### Directions
Search the listing below for "Aufgaben". Copy each matching line.

### Material for this exercise

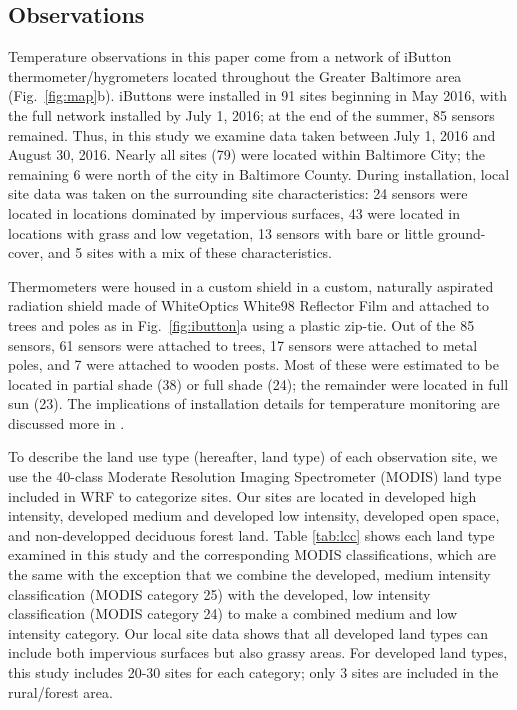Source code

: \documentclass[draft,linenumbers]{agujournal}
\begin{document}
\subsection{Observations}
Temperature observations in this paper come from a network of iButton thermometer/hygrometers located throughout the Greater Baltimore area (Fig.~\ref{fig:map}b). 
iButtons were installed in 91 sites beginning in May 2016, with the full network installed by July 1, 2016; at the end of the summer, 85 sensors remained. Thus, in this study we examine data taken between July 1, 2016 and August 30, 2016. Nearly all sites (79) were located within Baltimore City; the remaining 6 were north of the city in Baltimore County. During installation, local site data was taken on the surrounding site characteristics: 24 sensors were located in locations dominated by impervious surfaces, 43 were located in locations with grass and low vegetation, 13 sensors with bare or little ground-cover, and 5 sites with a mix of these characteristics. 

Thermometers were housed in a custom shield in a custom, naturally aspirated radiation shield made of WhiteOptics White98 Reflector Film and attached to trees and poles as in Fig.~\ref{fig:ibutton}a using a plastic zip-tie. Out of the 85 sensors, 61 sensors were attached to trees, 17 sensors were attached to metal poles, and 7 were attached to wooden posts. Most of these were estimated to be located in partial shade (38) or full shade (24); the remainder were located in full sun (23). The implications of installation details for temperature monitoring are discussed more in \cite{scott2017intraurban}.

 To describe the land use type (hereafter, land type) of each observation site, we use the 40-class Moderate Resolution Imaging Spectrometer (MODIS) land type included in WRF to categorize sites. Our sites are located in developed high intensity, developed medium and developed low intensity, developed open space, and non-developped deciduous forest land.
 Table \ref{tab:lcc} shows each land type examined in this study and the corresponding MODIS classifications, which are the same with the exception that we combine the developed, medium intensity classification (MODIS category 25) with the developed, low intensity classification (MODIS category 24) to make a combined medium and low intensity category. Our local site data shows that all developed land types can include both impervious surfaces but also grassy areas. 
For developed land types, this study includes 20-30 sites for each category; only 3 sites are included in the rural/forest area. 
\end{document}
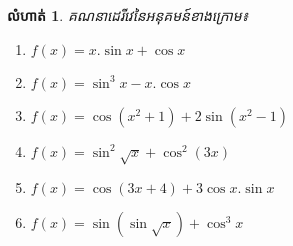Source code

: \documentclass[12pt,fleqn]{book} %
\newtheorem{exercise}{\kml លំហាត់}
\begin{document}
\begin{enumerate}
 
 
\end{enumerate}

\begin{exercise}
គណនាដេរីវេនៃអនុគមន៍ខាងក្រោម៖
\begin{multicols}{2}
\begin{enumerate}
\item $f(x)=x.\sin x+\cos x$
\item $f(x)=\sin^3 x-x.\cos x$
\item $f(x)=\cos (x^2+1)+2\sin (x^2-1)$
\item $f(x)=\sin^2\sqrt{x}+\cos^2 (3x)$
\item $f(x)=\cos (3x+4)+3\cos x.\sin x$
\item $f(x)=\sin (\sin \sqrt{x})+\cos^3 x$
\end{enumerate}
\end{multicols}
\end{exercise}
\end{document}
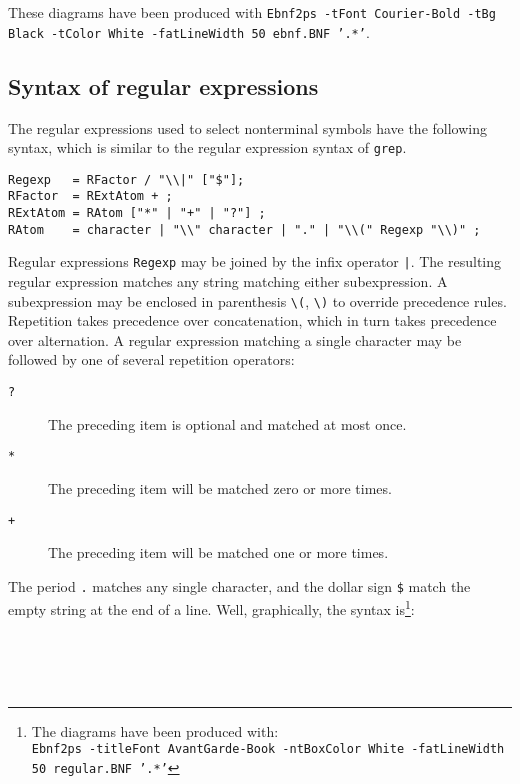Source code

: \documentclass{article}
\begin{document}
\noindent These diagrams have been produced with \texttt{Ebnf2ps
  -tFont Courier-Bold -tBg Black -tColor White -fatLineWidth 50
  ebnf.BNF '.*'}.


\subsection{Syntax of regular expressions}
\label{sec:regular}

The regular expressions used to select nonterminal symbols have the following
syntax, which is similar to the regular expression syntax of \texttt{grep}.

\begin{verbatim}
Regexp   = RFactor / "\\|" ["$"];
RFactor  = RExtAtom + ;
RExtAtom = RAtom ["*" | "+" | "?"] ;
RAtom    = character | "\\" character | "." | "\\(" Regexp "\\)" ;
\end{verbatim}

Regular expressions \texttt{Regexp} may be joined by the infix
operator \texttt{|}. The resulting regular expression matches any
string matching either subexpression. A subexpression may be enclosed
in parenthesis \verb|\(|, \verb|\)| to override precedence rules.
Repetition takes precedence over concatenation, which in turn takes
precedence over alternation. A regular expression matching a single
character may be followed by one of several repetition operators:

\begin{description}
\item[\texttt{?}] The preceding item is optional and matched at most once.
\item[\texttt{*}] The preceding item will be matched zero or more times.
\item[\texttt{+}] The preceding item will be matched one or more times.
\end{description}
The period \texttt{.} matches any single character, and the dollar sign
\verb|$| match the empty string at the end of a line. Well, graphically,
the syntax is\footnote{The diagrams have been produced with:\\
\texttt{Ebnf2ps -titleFont AvantGarde-Book -ntBoxColor White -fatLineWidth
50 regular.BNF '.*'}}:

\begin{flushleft}
  \leavevmode{}
  \\
  \leavevmode{}
  \\
  \leavevmode{}
  \\
  \leavevmode{}
\end{flushleft}
\end{document}
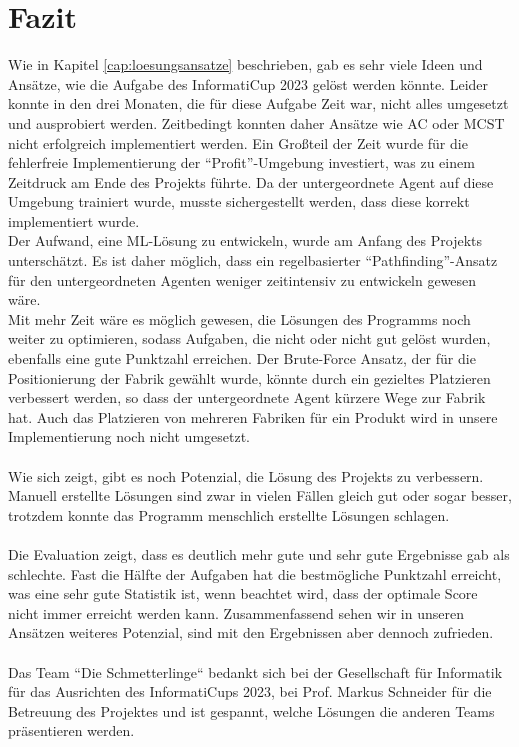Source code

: \section{Fazit}\label{cap:fazit}
Wie in Kapitel \ref{cap:loesungsansatze} beschrieben, gab es sehr viele Ideen und Ansätze, wie die Aufgabe des \mbox{InformatiCup} 2023 gelöst werden könnte. Leider konnte in den drei Monaten, die für diese Aufgabe Zeit war, nicht alles umgesetzt und ausprobiert werden. Zeitbedingt konnten daher Ansätze wie AC oder MCST nicht erfolgreich implementiert werden. Ein Großteil der Zeit wurde für die fehlerfreie Implementierung der  “Profit”-Umgebung  investiert, was zu einem  Zeitdruck am Ende des Projekts führte. Da der untergeordnete Agent auf diese Umgebung trainiert wurde, musste sichergestellt werden, dass diese korrekt implementiert wurde.
\\
Der Aufwand, eine ML-Lösung zu entwickeln, wurde am Anfang des Projekts unterschätzt. Es ist daher möglich, dass ein regelbasierter “Pathfinding”-Ansatz für den untergeordneten Agenten weniger zeitintensiv zu entwickeln gewesen wäre.
\\
Mit mehr Zeit wäre es möglich gewesen, die Lösungen des Programms noch weiter zu optimieren, sodass Aufgaben, die nicht oder nicht gut gelöst wurden, ebenfalls eine gute Punktzahl erreichen. Der Brute-Force Ansatz, der für die Positionierung der Fabrik gewählt wurde, könnte durch ein gezieltes Platzieren verbessert werden, so dass der untergeordnete Agent kürzere Wege zur Fabrik hat. Auch das Platzieren von mehreren Fabriken für ein Produkt wird in unsere Implementierung noch nicht umgesetzt.
\\\\
Wie sich zeigt, gibt es noch Potenzial, die Lösung des Projekts zu verbessern. Manuell erstellte Lösungen sind zwar in vielen Fällen gleich gut oder sogar besser, trotzdem konnte das Programm menschlich erstellte Lösungen schlagen.
\\\\
Die Evaluation zeigt, dass es deutlich mehr gute und sehr gute Ergebnisse gab als schlechte. Fast die Hälfte der Aufgaben hat die bestmögliche Punktzahl erreicht, was eine sehr gute Statistik ist, wenn beachtet wird, dass der optimale Score nicht immer erreicht werden kann. Zusammenfassend sehen wir in unseren Ansätzen weiteres Potenzial, sind mit den Ergebnissen aber dennoch zufrieden.
\\\\
Das Team “Die Schmetterlinge“ bedankt sich bei der Gesellschaft für Informatik für das Ausrichten des InformatiCups 2023, bei Prof. Markus Schneider für die Betreuung des Projektes und ist  gespannt, welche Lösungen die anderen Teams präsentieren werden.
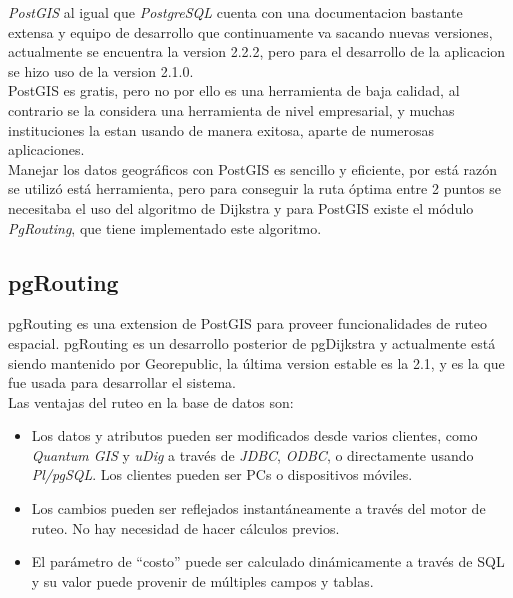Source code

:       \emph{PostGIS} al igual que \emph{PostgreSQL} cuenta con una documentacion bastante extensa y equipo de desarrollo que continuamente va sacando nuevas versiones, actualmente se encuentra la version 2.2.2, pero para el desarrollo de la aplicacion se hizo uso de la version 2.1.0.\\

      PostGIS es gratis, pero no por ello es una herramienta de baja calidad, al contrario se la considera una herramienta de nivel empresarial, y muchas instituciones la estan usando de manera exitosa, aparte de numerosas aplicaciones.\\

      Manejar los datos geográficos con PostGIS es sencillo y eficiente, por está raz\'on se utilizó está herramienta, pero para conseguir la ruta óptima entre 2 puntos se necesitaba el uso del algoritmo de Dijkstra y para PostGIS existe el módulo \emph{PgRouting}, que tiene implementado este algoritmo.\\

      \subsection{pgRouting} %
      \label{sec:pgrouting}
        pgRouting es una extension  de  PostGIS para proveer funcionalidades de ruteo espacial. pgRouting es un desarrollo posterior de pgDijkstra y actualmente está siendo mantenido por Georepublic, la última version estable es la 2.1, y es la que fue usada para desarrollar el sistema.\\

        Las ventajas del ruteo en la base de datos son:
        \begin{itemize}
          \item Los datos y atributos pueden ser modificados desde varios clientes, como \emph{Quantum GIS} y \emph{uDig} a través de \emph{JDBC}, \emph{ODBC}, o directamente usando \emph{Pl/pgSQL}. Los clientes pueden ser PCs o dispositivos móviles.
          \item Los cambios pueden ser reflejados instantáneamente a través del motor de ruteo. No hay necesidad de hacer cálculos previos.
          \item El parámetro de ``costo'' puede ser calculado dinámicamente a través de SQL y su valor puede provenir de múltiples campos y tablas.
        \end{itemize}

### Response for this exercise
Mit mehr Zeit wäre es möglich gewesen, die Lösungen des Programms noch weiter zu optimieren, sodass Aufgaben, die nicht oder nicht gut gelöst wurden, ebenfalls eine gute Punktzahl erreichen. Der Brute-Force Ansatz, der für die Positionierung der Fabrik gewählt wurde, könnte durch ein gezieltes Platzieren verbessert werden, so dass der untergeordnete Agent kürzere Wege zur Fabrik hat. Auch das Platzieren von mehreren Fabriken für ein Produkt wird in unsere Implementierung noch nicht umgesetzt.
Die Evaluation zeigt, dass es deutlich mehr gute und sehr gute Ergebnisse gab als schlechte. Fast die Hälfte der Aufgaben hat die bestmögliche Punktzahl erreicht, was eine sehr gute Statistik ist, wenn beachtet wird, dass der optimale Score nicht immer erreicht werden kann. Zusammenfassend sehen wir in unseren Ansätzen weiteres Potenzial, sind mit den Ergebnissen aber dennoch zufrieden.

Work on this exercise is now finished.